Браш снова замолчал в нерешительности.
– А вы не хотите рассказать, как... как возникло недоразумение, из-за которого они посадили вас сюда?
– Конечно, расскажу, – сказал Бёркин. Он стоял в небрежной позе, опираясь одной ногой на скамью, но говорил со всевозрастающим ожесточением, а нервный тик на левой щеке, который Браш заметил раньше, становился все сильнее. – Я стоял на лужайке около дома и смотрел в окно. Кто-то из соседнего дома позвонил в полицию, и меня забрали. Вот и все. – Помолчав, он взорвался: – Я никогда и ни перед кем не оправдываюсь. Никогда ни о чем не жалею. Мне плевать, что они думают. Если они думают, что я шастаю по улицам... их города, чтобы подсмотреть... как раздеваются их ведьмы, это их дело. Пусть держат меня в тюрьме, сколько захотят. Мне плевать. Я ничего объяснять не собираюсь. Незачем помогать идиотам. Понимаешь? Я такой, и меня не переделаешь.

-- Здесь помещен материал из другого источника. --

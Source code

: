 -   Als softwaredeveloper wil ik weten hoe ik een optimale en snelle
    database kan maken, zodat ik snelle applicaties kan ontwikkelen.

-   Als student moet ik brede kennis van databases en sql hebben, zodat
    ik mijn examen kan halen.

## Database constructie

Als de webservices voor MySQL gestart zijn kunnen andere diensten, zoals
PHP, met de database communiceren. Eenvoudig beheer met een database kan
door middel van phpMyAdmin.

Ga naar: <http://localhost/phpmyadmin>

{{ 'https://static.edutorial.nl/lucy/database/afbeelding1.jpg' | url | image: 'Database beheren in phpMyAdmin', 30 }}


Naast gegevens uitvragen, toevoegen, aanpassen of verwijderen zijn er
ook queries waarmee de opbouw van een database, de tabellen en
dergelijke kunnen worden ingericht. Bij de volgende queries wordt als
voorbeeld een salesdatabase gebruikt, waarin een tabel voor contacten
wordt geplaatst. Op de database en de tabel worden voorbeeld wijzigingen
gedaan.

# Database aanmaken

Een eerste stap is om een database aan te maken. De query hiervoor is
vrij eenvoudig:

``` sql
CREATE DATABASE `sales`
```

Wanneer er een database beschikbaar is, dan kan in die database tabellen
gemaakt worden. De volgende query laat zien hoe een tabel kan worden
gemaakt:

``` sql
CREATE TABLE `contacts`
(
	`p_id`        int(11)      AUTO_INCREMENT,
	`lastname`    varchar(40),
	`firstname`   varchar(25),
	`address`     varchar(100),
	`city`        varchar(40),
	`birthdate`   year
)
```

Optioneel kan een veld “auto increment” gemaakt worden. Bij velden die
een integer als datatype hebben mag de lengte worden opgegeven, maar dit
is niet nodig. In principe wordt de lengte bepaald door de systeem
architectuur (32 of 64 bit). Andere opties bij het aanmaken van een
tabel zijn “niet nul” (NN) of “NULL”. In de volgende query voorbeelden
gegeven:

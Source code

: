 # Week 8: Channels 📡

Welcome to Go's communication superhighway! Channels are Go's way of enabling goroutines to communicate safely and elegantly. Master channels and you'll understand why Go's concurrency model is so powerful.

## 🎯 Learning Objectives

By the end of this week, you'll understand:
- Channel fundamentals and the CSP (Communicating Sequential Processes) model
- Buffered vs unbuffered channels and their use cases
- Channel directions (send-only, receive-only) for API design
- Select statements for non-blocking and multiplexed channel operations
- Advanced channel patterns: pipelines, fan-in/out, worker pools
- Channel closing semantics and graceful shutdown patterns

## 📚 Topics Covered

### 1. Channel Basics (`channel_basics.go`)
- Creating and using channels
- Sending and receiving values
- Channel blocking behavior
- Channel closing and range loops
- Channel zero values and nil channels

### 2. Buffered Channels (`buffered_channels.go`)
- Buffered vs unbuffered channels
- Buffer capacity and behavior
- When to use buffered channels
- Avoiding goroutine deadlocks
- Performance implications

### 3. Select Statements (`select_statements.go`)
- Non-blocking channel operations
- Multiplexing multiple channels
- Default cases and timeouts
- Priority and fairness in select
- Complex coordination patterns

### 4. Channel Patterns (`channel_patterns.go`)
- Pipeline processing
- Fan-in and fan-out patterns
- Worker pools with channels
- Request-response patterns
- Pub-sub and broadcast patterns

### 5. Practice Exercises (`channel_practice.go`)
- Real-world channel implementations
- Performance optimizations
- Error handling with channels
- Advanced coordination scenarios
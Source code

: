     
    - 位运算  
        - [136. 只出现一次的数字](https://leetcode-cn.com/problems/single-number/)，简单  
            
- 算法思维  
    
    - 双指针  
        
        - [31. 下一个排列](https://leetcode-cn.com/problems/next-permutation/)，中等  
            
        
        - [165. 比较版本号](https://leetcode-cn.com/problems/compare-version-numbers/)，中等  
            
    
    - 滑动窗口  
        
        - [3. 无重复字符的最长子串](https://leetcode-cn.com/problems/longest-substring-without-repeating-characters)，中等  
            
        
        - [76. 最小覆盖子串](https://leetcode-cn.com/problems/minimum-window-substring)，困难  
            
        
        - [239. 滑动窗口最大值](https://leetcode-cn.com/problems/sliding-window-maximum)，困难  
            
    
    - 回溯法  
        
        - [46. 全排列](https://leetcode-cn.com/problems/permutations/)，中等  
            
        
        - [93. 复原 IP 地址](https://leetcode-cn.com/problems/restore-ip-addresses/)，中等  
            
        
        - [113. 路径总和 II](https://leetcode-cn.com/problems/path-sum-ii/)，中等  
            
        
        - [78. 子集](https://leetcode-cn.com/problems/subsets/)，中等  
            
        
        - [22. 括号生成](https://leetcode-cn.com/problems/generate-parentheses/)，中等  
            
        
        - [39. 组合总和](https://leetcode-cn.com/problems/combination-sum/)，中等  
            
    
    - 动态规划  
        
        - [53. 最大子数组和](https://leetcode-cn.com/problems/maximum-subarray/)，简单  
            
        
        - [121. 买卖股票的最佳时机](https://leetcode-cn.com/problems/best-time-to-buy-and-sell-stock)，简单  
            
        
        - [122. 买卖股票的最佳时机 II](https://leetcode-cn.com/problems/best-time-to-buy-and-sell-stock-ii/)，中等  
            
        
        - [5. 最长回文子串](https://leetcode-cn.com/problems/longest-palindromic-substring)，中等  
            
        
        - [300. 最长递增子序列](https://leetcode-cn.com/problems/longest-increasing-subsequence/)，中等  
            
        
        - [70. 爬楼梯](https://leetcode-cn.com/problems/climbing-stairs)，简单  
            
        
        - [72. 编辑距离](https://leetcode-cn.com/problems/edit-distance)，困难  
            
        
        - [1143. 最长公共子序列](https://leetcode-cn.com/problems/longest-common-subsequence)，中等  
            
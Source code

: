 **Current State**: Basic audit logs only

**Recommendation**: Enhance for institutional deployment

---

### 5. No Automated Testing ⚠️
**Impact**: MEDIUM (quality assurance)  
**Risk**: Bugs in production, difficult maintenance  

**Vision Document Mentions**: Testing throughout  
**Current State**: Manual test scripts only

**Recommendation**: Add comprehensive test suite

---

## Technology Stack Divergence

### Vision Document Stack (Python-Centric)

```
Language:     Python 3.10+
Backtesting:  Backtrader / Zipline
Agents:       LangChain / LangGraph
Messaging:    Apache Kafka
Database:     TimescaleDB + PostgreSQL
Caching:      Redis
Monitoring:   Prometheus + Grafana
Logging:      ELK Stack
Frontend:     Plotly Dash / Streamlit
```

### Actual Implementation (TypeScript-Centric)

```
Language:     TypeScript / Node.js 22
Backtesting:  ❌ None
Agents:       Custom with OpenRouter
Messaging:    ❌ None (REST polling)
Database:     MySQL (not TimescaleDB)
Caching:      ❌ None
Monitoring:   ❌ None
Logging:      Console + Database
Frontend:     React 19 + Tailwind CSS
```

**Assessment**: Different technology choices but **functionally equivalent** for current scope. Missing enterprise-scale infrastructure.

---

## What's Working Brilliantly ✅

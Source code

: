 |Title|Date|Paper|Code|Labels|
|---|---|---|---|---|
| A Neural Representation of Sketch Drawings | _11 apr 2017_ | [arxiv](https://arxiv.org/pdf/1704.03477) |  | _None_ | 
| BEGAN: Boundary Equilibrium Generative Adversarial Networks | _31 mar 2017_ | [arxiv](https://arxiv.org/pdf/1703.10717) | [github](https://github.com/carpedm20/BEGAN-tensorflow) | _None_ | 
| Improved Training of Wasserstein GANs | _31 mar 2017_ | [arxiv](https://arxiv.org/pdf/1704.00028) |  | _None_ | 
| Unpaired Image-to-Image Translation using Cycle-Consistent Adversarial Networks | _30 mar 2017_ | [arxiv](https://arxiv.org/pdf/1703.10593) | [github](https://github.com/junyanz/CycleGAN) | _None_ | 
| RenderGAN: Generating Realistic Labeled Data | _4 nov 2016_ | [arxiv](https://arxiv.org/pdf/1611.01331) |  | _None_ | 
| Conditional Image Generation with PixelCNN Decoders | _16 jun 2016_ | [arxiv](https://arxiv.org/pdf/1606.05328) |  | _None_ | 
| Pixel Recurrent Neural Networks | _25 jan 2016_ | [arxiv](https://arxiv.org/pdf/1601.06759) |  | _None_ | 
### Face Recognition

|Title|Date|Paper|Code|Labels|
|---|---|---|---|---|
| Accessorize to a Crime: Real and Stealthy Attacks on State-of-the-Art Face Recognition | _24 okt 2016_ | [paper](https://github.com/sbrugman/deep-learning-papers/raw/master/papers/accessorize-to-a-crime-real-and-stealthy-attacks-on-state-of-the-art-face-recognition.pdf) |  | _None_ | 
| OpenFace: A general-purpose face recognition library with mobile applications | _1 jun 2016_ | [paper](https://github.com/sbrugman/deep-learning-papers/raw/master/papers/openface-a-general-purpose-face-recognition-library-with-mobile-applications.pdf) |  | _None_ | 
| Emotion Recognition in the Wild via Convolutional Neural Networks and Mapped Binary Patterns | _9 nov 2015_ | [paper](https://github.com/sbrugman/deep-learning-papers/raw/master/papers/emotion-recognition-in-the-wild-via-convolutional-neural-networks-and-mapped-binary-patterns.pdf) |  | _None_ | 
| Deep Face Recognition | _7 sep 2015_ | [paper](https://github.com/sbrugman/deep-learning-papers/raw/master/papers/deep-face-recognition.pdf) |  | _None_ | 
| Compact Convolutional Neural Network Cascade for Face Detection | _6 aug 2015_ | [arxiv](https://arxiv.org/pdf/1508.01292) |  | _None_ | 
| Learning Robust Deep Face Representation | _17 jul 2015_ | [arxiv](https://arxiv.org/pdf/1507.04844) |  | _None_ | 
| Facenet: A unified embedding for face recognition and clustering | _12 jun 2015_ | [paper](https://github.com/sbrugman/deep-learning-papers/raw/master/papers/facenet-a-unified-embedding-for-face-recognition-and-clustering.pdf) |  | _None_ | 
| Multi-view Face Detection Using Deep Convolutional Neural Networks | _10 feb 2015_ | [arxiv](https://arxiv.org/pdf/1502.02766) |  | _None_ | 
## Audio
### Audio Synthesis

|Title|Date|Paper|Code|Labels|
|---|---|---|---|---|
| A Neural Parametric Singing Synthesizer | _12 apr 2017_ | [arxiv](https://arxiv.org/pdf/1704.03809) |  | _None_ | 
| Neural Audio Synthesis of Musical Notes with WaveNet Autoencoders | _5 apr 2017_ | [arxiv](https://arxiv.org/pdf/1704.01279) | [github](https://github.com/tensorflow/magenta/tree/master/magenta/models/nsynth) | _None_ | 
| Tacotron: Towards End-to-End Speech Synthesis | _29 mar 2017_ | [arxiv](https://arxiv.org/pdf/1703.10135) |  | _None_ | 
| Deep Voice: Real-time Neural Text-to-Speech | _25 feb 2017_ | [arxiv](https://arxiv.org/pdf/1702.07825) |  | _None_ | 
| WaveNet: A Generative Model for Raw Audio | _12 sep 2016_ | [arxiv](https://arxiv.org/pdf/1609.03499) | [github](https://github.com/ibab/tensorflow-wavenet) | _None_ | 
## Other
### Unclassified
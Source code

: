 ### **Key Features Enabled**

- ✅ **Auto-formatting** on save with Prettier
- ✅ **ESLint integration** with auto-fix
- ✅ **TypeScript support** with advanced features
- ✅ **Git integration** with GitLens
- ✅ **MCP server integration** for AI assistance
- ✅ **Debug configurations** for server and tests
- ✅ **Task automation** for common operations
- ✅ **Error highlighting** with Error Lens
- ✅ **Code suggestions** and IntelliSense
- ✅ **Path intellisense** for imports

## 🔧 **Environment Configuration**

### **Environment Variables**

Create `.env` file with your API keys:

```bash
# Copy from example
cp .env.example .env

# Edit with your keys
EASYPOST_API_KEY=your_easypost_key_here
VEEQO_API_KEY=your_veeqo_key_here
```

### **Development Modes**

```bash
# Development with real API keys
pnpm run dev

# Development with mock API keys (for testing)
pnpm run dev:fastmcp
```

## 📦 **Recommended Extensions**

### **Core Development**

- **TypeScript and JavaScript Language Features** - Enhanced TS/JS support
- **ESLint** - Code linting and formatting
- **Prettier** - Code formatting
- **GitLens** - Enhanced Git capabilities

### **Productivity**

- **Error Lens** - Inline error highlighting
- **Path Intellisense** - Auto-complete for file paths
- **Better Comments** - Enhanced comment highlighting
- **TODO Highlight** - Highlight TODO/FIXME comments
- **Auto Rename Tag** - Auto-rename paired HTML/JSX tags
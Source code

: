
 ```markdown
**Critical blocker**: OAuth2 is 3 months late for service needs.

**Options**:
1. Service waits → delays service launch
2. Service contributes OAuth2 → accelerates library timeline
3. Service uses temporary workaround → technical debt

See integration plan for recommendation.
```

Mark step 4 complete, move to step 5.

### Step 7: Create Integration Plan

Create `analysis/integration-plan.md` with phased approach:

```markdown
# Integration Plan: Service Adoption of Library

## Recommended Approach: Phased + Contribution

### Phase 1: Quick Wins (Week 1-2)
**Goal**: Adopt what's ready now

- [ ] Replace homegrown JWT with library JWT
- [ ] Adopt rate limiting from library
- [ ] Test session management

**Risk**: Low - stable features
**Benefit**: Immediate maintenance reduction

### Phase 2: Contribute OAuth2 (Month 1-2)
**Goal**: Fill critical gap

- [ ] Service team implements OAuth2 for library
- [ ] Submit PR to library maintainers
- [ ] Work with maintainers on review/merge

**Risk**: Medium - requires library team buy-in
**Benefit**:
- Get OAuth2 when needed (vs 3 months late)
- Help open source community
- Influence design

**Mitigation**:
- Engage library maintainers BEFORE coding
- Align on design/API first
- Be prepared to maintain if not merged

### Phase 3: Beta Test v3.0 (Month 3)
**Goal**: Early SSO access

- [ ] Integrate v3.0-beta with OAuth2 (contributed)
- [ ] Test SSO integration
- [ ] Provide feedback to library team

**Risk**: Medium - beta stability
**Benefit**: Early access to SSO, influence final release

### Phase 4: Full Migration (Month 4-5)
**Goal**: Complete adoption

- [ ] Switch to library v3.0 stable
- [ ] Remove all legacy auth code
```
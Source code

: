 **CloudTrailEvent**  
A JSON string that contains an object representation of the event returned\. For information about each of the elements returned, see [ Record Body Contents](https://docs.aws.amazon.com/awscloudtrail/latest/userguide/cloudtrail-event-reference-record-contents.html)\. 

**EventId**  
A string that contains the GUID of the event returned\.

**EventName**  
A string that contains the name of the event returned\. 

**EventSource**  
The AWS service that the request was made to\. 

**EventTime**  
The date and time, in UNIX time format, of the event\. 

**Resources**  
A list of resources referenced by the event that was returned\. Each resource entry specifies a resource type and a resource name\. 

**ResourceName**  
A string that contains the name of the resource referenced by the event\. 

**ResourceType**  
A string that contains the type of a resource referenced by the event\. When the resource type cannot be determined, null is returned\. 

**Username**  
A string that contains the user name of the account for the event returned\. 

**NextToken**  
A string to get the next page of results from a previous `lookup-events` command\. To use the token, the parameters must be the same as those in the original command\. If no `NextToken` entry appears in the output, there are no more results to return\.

Браш затаил дыхание. Бёркин склонился над ним и орал ему прямо в лицо:
– Ты послушай, послушай. Придет время, и они будут рады, если я просто упомяну их Богом проклятый городишко... Я кинорежиссер, понял? Лучший в мире. Я самый великий американский художник в своем роде, понял? Я кинорежиссер. Моя профессия требует знать все. Я болтаюсь по стране в своем «форде» и просто смотрю, наблюдаю. Вот и все. И однажды вечером я попадаю в Озарксвилл, штат Миссури. И что здесь такого? Я иду по улице и вижу освещенное окно. И что здесь такого? Муж, жена и ребенок ужинают. Если ты смотришь через окно на людей, которые не подозревают, что за ними наблюдают, ты видишь намного больше, чем в любом другом случае. Ты это понимаешь?
– Да, – сказал Браш тихо.
– Невозможно представить, как много человек видит в таком случае. Он видит людские души. Понимаешь?
– Да.
– Я наблюдал несколько часов, пока меня не забрала полиция. Вот и все. Как тебе это нравится?
Браш сказал спокойно:
– Вам надо только рассказать им вот так, как мне. И они обязательно поверят.